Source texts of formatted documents
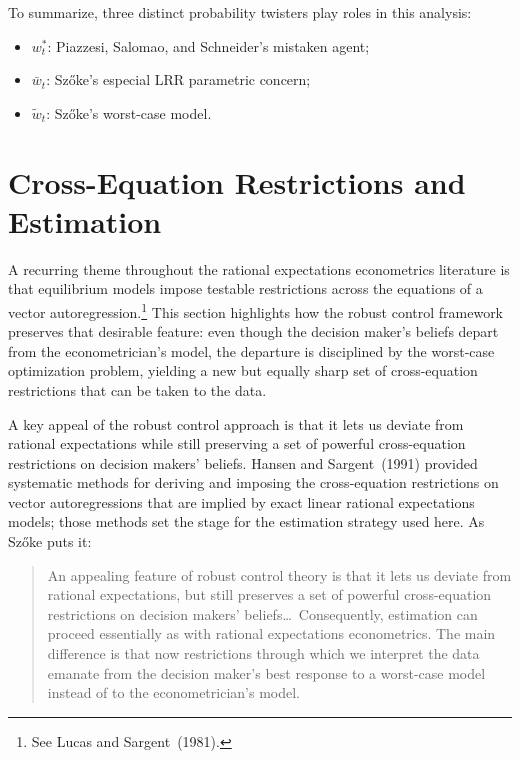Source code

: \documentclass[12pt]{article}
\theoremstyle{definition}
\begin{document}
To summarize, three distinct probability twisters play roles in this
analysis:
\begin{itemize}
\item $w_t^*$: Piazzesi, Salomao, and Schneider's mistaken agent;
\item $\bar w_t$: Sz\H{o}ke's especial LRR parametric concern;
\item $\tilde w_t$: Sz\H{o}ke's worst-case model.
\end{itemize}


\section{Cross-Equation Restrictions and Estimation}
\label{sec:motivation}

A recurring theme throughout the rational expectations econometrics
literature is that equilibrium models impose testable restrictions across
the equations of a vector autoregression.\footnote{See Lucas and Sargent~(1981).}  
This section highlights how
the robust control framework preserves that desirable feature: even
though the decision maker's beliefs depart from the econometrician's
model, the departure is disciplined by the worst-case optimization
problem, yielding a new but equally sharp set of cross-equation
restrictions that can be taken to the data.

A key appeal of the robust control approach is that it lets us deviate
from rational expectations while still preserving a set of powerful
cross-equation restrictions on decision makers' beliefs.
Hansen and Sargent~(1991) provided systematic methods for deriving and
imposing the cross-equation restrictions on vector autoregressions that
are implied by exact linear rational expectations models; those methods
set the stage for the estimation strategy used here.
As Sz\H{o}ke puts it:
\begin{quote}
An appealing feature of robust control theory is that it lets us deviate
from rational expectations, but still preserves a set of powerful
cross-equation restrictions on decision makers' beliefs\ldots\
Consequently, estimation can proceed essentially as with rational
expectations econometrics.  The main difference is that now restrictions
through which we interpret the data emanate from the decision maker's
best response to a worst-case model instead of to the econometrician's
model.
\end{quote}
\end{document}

What to produce: From the first line to the last, retype the entries above exactly, minus the pictures.

Result for this task:
Source code

: \documentclass[12pt]{article}
\theoremstyle{definition}
\begin{document}
To summarize, three distinct probability twisters play roles in this
analysis:
\begin{itemize}
\item $w_t^*$: Piazzesi, Salomao, and Schneider's mistaken agent;
\item $\bar w_t$: Sz\H{o}ke's especial LRR parametric concern;
\item $\tilde w_t$: Sz\H{o}ke's worst-case model.
\end{itemize}


\section{Cross-Equation Restrictions and Estimation}
\label{sec:motivation}

A recurring theme throughout the rational expectations econometrics
literature is that equilibrium models impose testable restrictions across
the equations of a vector autoregression.\footnote{See Lucas and Sargent~(1981).}  
This section highlights how
the robust control framework preserves that desirable feature: even
though the decision maker's beliefs depart from the econometrician's
model, the departure is disciplined by the worst-case optimization
problem, yielding a new but equally sharp set of cross-equation
restrictions that can be taken to the data.

A key appeal of the robust control approach is that it lets us deviate
from rational expectations while still preserving a set of powerful
cross-equation restrictions on decision makers' beliefs.
Hansen and Sargent~(1991) provided systematic methods for deriving and
imposing the cross-equation restrictions on vector autoregressions that
are implied by exact linear rational expectations models; those methods
set the stage for the estimation strategy used here.
As Sz\H{o}ke puts it:
\begin{quote}
An appealing feature of robust control theory is that it lets us deviate
from rational expectations, but still preserves a set of powerful
cross-equation restrictions on decision makers' beliefs\ldots\
Consequently, estimation can proceed essentially as with rational
expectations econometrics.  The main difference is that now restrictions
through which we interpret the data emanate from the decision maker's
best response to a worst-case model instead of to the econometrician's
model.
\end{quote}
\end{document}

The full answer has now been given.